Understand how Kafka Streams keeps state, and why it bites in production.

Every stateful operation in Kafka Streams (a count, an aggregation, a join) needs somewhere to keep its running state. That somewhere is a state store: a local, embedded key-value store that lives inside your application process, backed by a Kafka topic so it can survive a crash.

State stores are where Kafka Streams stops being a tidy abstraction and starts having opinions about your memory, your disk, and your restart times. Understanding them is the difference between an app that scales and one that gets OOMKilled at 3am.

What you'll learn:

  • What a state store is and where it lives
  • How the changelog topic makes local state fault-tolerant
  • Why RocksDB memory doesn't show up in your JVM heap
  • The restore trade-off between in-memory and persistent stores

What a state store is

When you call count(), aggregate(), or reduce(), Kafka Streams creates a state store to hold the result for each key. The store is:

  • Local: it lives on the instance (and the disk) of whichever task owns the partition. It is not a shared, remote database.
  • Partitioned: there is one store instance per partition of the input. A topic with 12 partitions means up to 12 independent stores, spread across your running instances.
  • Embedded, by default it's RocksDB, a fast embedded key-value engine written in C++, running inside your JVM process.

Stateless operations (map, filter, flatMap) need no store. Stateful ones do, and that store is the thing you have to operate.

The changelog topic: how local state survives a crash

A local store on a single instance sounds fragile, if that instance dies, is the state gone? No. Every write to a state store is also written to a dedicated, compacted Kafka topic called the changelog.

your-app-id-KSTREAM-AGGREGATE-STATE-STORE-0000000001-changelog

This changelog is the source of truth. If a task moves to another instance (a rebalance) or an instance restarts with no local data, Kafka Streams restores the store by replaying its changelog from the beginning before processing resumes. Because the changelog is log-compacted, it only retains the latest value per key, so it stays roughly the size of your state, not the size of all updates ever made.

These topics are created behind your back. Kafka Streams auto-creates changelog (and repartition) topics, named after your application.id and the operator's position in the topology. A stateful app with several aggregations and joins can quietly triple your topic and partition count.

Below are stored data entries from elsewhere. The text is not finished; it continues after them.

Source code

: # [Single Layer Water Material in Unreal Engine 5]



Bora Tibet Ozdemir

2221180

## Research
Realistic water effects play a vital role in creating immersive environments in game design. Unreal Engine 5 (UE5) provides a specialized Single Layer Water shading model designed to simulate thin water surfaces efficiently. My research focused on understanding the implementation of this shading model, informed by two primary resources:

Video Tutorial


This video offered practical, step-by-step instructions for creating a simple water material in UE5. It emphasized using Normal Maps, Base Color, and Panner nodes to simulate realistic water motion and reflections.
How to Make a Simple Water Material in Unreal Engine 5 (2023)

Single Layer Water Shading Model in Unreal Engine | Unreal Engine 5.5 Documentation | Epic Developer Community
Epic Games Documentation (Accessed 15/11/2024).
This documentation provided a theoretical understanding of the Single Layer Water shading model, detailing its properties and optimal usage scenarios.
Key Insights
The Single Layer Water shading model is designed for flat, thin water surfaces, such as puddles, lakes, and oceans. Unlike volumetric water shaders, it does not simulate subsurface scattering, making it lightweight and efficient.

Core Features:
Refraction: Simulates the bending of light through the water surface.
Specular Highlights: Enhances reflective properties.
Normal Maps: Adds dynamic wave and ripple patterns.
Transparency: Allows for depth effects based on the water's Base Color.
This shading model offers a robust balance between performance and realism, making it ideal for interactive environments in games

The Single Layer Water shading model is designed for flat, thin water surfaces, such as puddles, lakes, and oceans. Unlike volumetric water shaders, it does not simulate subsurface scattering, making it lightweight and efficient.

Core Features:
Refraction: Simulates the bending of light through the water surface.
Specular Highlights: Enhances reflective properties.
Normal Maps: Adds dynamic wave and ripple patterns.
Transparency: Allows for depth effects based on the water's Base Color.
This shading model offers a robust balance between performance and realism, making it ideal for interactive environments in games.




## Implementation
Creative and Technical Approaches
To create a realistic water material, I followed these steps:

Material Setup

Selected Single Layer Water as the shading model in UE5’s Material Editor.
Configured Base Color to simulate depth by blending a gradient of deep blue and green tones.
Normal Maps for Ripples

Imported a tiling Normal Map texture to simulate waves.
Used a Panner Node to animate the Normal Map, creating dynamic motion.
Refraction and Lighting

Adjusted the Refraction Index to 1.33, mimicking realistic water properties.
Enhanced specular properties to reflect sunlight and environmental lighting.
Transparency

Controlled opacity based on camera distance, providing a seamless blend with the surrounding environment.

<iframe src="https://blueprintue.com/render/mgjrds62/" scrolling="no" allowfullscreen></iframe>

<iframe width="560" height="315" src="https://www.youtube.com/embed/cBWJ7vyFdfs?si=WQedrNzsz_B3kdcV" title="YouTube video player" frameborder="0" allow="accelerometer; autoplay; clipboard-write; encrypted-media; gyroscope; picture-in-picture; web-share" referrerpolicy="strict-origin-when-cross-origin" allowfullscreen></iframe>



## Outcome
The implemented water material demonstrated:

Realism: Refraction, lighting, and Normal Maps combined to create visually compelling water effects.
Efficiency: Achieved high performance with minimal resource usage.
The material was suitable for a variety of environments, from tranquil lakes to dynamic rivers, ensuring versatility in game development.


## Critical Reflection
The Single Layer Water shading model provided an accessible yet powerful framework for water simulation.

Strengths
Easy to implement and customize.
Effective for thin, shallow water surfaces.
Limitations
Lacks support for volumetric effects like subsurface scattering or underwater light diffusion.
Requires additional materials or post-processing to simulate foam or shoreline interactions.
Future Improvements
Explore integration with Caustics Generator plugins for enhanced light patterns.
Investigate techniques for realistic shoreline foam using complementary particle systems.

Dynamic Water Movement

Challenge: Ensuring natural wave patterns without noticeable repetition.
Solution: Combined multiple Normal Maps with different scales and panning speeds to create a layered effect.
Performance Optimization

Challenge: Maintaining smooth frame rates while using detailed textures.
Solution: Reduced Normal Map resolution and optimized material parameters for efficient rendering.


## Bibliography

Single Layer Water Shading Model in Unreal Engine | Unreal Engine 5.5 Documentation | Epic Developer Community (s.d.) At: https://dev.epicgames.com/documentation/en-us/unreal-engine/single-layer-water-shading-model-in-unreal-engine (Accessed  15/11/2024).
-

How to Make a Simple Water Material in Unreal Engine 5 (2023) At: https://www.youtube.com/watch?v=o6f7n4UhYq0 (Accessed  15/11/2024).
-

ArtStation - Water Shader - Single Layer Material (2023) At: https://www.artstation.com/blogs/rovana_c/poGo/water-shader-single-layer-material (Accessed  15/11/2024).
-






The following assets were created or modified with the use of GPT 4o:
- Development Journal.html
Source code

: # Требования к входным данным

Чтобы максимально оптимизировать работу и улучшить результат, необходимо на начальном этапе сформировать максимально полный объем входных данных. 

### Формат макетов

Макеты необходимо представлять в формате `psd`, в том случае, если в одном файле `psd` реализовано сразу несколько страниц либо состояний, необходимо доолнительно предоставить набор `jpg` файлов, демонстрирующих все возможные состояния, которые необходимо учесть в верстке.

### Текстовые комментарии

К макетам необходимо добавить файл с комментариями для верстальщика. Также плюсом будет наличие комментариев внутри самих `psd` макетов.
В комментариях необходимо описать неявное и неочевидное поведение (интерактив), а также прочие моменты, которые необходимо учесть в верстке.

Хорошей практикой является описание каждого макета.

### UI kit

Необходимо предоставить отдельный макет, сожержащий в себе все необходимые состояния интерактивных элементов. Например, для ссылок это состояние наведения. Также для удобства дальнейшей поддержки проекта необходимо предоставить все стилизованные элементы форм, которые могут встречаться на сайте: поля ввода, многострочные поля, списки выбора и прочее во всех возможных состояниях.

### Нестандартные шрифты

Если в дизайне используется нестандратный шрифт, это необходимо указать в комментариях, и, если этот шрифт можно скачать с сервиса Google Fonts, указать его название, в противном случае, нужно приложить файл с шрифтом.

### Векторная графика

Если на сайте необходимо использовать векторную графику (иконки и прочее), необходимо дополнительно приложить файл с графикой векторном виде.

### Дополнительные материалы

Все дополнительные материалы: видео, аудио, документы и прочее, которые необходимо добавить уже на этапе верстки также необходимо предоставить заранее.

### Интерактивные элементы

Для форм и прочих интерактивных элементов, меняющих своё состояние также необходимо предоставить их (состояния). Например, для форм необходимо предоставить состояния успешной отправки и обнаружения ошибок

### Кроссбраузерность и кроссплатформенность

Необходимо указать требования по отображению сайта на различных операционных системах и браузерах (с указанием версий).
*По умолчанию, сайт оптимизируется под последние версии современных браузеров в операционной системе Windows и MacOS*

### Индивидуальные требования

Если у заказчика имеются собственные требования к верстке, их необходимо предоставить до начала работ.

Know they exist before you go counting partitions on your cluster.

This restore step is also the source of one of the biggest operational pains in Kafka Streams: a large store takes a long time to replay. We cover that in state restore time.

The memory that doesn't show up in your heap

Here is the surprise that puts Kafka Streams apps in the postmortem channel.

RocksDB is a native C++ library. Its memory, block cache, write buffers (memtables), index and filter blocks, lives off-heap. Your -Xmx setting does not bound it. Your JVM heap metrics look perfectly healthy right up until the Linux OOM killer terminates the container, and what you get is not a Java OutOfMemoryError with a stack trace, it's a silent OOMKilled.

🚫 "My heap usage is flat at 60%, so the app has plenty of memory."

It gets worse with scale. There is one RocksDB instance per partition of each store, and each one carries its own default memory budget, a 50 MiB block cache plus write buffers (16 MiB each, up to three). An instance owning 20 partitions of a store is running 20 RocksDB databases, and their off-heap footprints add up far past anything your heap graph shows.

The fix is to bound RocksDB explicitly with a shared cache across all the stores on an instance, via a RocksDBConfigSetter:

public class BoundedMemoryRocksDBConfig implements RocksDBConfigSetter {
    // One shared 64 MiB block cache + write-buffer budget for ALL stores on this instance
    private static final long TOTAL_OFF_HEAP = 64L * 1024 * 1024;
    private static final Cache CACHE = new LRUCache(TOTAL_OFF_HEAP);
    private static final WriteBufferManager WBM = new WriteBufferManager(TOTAL_OFF_HEAP, CACHE);

    @Override
    public void setConfig(String storeName, Options options, Map<String, Object> configs) {
        BlockBasedTableConfig table = (BlockBasedTableConfig) options.tableFormatConfig();
        table.setBlockCache(CACHE);
        table.setCacheIndexAndFilterBlocks(true);
        options.setWriteBufferManager(WBM);
        options.setTableFormatConfig(table);
    }

    @Override public void close(String storeName, Options options) { /* shared objects: do not close per store */ }
}
rocksdb.config.setter=com.example.BoundedMemoryRocksDBConfig

Sizing the off-heap budget, taming memory fragmentation with jemalloc, and the disk-fills-up failure mode are their own topic, see RocksDB tuning.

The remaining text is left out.